Please make sure what you return matches the listing below exactly, minus its pictures.
::::::
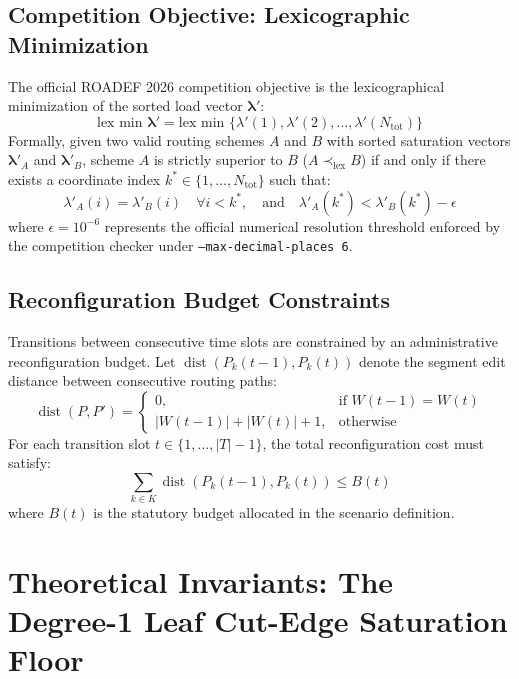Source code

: \documentclass[10pt,journal,compsoc]{IEEEtran}
\begin{document}
\subsection{Competition Objective: Lexicographic Minimization}
The official ROADEF 2026 competition objective is the lexicographical minimization of the sorted load vector $\boldsymbol{\lambda}'$:
\begin{equation}
\text{lex min } \boldsymbol{\lambda}' = \text{lex min } \{ \lambda'(1), \lambda'(2), \dots, \lambda'(N_{\text{tot}}) \}
\end{equation}
Formally, given two valid routing schemes $A$ and $B$ with sorted saturation vectors $\boldsymbol{\lambda}'_A$ and $\boldsymbol{\lambda}'_B$, scheme $A$ is strictly superior to $B$ ($A \prec_{\text{lex}} B$) if and only if there exists a coordinate index $k^* \in \{1, \dots, N_{\text{tot}}\}$ such that:
\begin{equation}
\lambda'_A(i) = \lambda'_B(i) \quad \forall i < k^*, \quad \text{and} \quad \lambda'_A(k^*) < \lambda'_B(k^*) - \epsilon
\end{equation}
where $\epsilon = 10^{-6}$ represents the official numerical resolution threshold enforced by the competition checker under \texttt{--max-decimal-places 6}.

\subsection{Reconfiguration Budget Constraints}
Transitions between consecutive time slots are constrained by an administrative reconfiguration budget. Let $\operatorname{dist}(P_k(t-1), P_k(t))$ denote the segment edit distance between consecutive routing paths:
\begin{equation}
\operatorname{dist}(P, P') = 
\begin{cases}
0, & \text{if } W(t-1) = W(t) \\
|W(t-1)| + |W(t)| + 1, & \text{otherwise}
\end{cases}
\end{equation}
For each transition slot $t \in \{1, \dots, |T|-1\}$, the total reconfiguration cost must satisfy:
\begin{equation}
\sum_{k \in K} \operatorname{dist}(P_k(t-1), P_k(t)) \le B(t)
\end{equation}
where $B(t)$ is the statutory budget allocated in the scenario definition.

\section{Theoretical Invariants: The Degree-1 Leaf Cut-Edge Saturation Floor}
\end{document}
::::::
Answer to the problem:
Source code

: \documentclass[10pt,journal,compsoc]{IEEEtran}
\begin{document}
\subsection{Competition Objective: Lexicographic Minimization}
The official ROADEF 2026 competition objective is the lexicographical minimization of the sorted load vector $\boldsymbol{\lambda}'$:
\begin{equation}
\text{lex min } \boldsymbol{\lambda}' = \text{lex min } \{ \lambda'(1), \lambda'(2), \dots, \lambda'(N_{\text{tot}}) \}
\end{equation}
Formally, given two valid routing schemes $A$ and $B$ with sorted saturation vectors $\boldsymbol{\lambda}'_A$ and $\boldsymbol{\lambda}'_B$, scheme $A$ is strictly superior to $B$ ($A \prec_{\text{lex}} B$) if and only if there exists a coordinate index $k^* \in \{1, \dots, N_{\text{tot}}\}$ such that:
\begin{equation}
\lambda'_A(i) = \lambda'_B(i) \quad \forall i < k^*, \quad \text{and} \quad \lambda'_A(k^*) < \lambda'_B(k^*) - \epsilon
\end{equation}
where $\epsilon = 10^{-6}$ represents the official numerical resolution threshold enforced by the competition checker under \texttt{--max-decimal-places 6}.

\subsection{Reconfiguration Budget Constraints}
Transitions between consecutive time slots are constrained by an administrative reconfiguration budget. Let $\operatorname{dist}(P_k(t-1), P_k(t))$ denote the segment edit distance between consecutive routing paths:
\begin{equation}
\operatorname{dist}(P, P') = 
\begin{cases}
0, & \text{if } W(t-1) = W(t) \\
|W(t-1)| + |W(t)| + 1, & \text{otherwise}
\end{cases}
\end{equation}
For each transition slot $t \in \{1, \dots, |T|-1\}$, the total reconfiguration cost must satisfy:
\begin{equation}
\sum_{k \in K} \operatorname{dist}(P_k(t-1), P_k(t)) \le B(t)
\end{equation}
where $B(t)$ is the statutory budget allocated in the scenario definition.

\section{Theoretical Invariants: The Degree-1 Leaf Cut-Edge Saturation Floor}
\end{document}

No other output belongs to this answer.